The statistical distributions of the time between subsequent repairs may be quite different from that for the time to the first repair. A simple distribution, such as the Weibull or the lognormal, is frequently fitted to life (or time of first failure) data. But this is usually not appropriate for recurrence data. Fortunately, a simple method is available for analyzing such data. This method, moreover, does not require any assumptions about independence or the shape of the recurrence rate function over time.
Consider the example of a manufacturer of locomotives.1 This manufacturer received separate orders from a railroad for 15 and 18 locomotives, respectively.
The locomotives were built about one year apart. The locomotives from the first order experienced about 700 days of service in the field compared to the 400 days for those from the second order.
Each locomotive has six braking grids. To slow the locomotive, these brakes are used in place of the power input to the electric motor. The motor then begins to act as a generato r, powered by the inertia of the locomotive. The electrical resistance of the braking grid provides a load to the motor. This electrical load translates into mechanical resistance for the motor and, in turn, to the wheels connected to it. This causes the locomotive to decelerate.
The braking grids for the separate orders came from different production lots manufactured about a year apart. For each of the 33 locomotives, records were maintained of the times (measured in days of operation) when the braking grids were repaired.
With the collected data, the reliability performance of the braking grids from the two production lots can be characterized and compared.
The repair times for each locomotive are
plotted in an event plot in Figure 1 (p. 93). Each line in this
plot shows the history of a locomotive. Each X on a line is the
locomotive’s age in days in service when a braking grid was
repaired. The length of each line tracks each locomotive’s
length of service. For example, the 15th locomotive from order
one has been in service for 657 days. Its braking grids were
repaired after 317 and after 498 days in service,
In the first 400 days of service, the 10 locomotives from order two experienced a higher rate of braking grid repairs than those from order one. Specifically, there were a total of 26 failures on 18 units built for order two vs. 10 failures on 15 units built for order one.
The purpose of the analysis presented below is to further quantify such differences.
The MCF Plot
Many questions about the reliability of a repairable product (the locomotives in our example), based upon field repair recurrence data, can be answered by estimating its mean cumulative function (MCF).
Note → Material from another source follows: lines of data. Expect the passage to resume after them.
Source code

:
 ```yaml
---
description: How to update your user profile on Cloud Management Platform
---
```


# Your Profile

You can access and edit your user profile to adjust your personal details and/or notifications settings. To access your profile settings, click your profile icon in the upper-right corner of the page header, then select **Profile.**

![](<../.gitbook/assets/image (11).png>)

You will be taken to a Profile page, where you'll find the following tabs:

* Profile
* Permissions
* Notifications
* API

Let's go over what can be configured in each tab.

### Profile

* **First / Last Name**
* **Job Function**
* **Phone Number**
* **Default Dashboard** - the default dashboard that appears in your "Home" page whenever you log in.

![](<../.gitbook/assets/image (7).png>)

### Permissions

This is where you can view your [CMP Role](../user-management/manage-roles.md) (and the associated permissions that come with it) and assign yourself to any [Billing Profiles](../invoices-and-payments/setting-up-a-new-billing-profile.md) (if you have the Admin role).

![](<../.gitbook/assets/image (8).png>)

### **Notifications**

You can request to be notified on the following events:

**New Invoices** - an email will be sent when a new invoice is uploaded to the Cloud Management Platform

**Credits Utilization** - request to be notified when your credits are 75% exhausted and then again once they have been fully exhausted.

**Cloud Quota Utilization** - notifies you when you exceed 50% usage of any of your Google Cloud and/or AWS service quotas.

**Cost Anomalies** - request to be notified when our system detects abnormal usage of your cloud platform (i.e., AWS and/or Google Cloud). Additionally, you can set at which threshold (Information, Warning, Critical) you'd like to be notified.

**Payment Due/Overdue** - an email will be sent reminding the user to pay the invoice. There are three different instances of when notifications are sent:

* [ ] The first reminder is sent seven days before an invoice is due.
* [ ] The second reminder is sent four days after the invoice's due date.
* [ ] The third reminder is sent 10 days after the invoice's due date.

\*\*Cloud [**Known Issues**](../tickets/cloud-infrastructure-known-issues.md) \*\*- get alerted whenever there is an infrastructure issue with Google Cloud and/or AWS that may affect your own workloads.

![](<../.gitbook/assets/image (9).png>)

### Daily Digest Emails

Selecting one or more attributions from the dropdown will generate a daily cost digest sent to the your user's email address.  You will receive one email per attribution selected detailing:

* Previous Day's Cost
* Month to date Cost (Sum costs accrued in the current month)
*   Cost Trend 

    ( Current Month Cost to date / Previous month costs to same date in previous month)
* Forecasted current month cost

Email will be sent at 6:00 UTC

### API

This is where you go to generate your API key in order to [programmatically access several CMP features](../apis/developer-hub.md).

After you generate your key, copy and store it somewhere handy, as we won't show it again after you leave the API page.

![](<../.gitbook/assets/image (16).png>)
The MCF of a product at age t is defined as the average number of failures per unit up to time t.
In the example, the number of locomotives running at a particular time remains about the same (or almost the same) over time for each of the two orders. Thus, a simple estimator of the MCF at age t is the sum of all repairs by age t divided by the total number of units in service. In this example, a total of five repairs occurred within the first 300 days for the 15 locomotives (or systems) for order one.
Accordingly, an estimate of the MCF at 300 days is:
5 repairs ÷ 15 locomotives = 0.33 repairs per locomotive.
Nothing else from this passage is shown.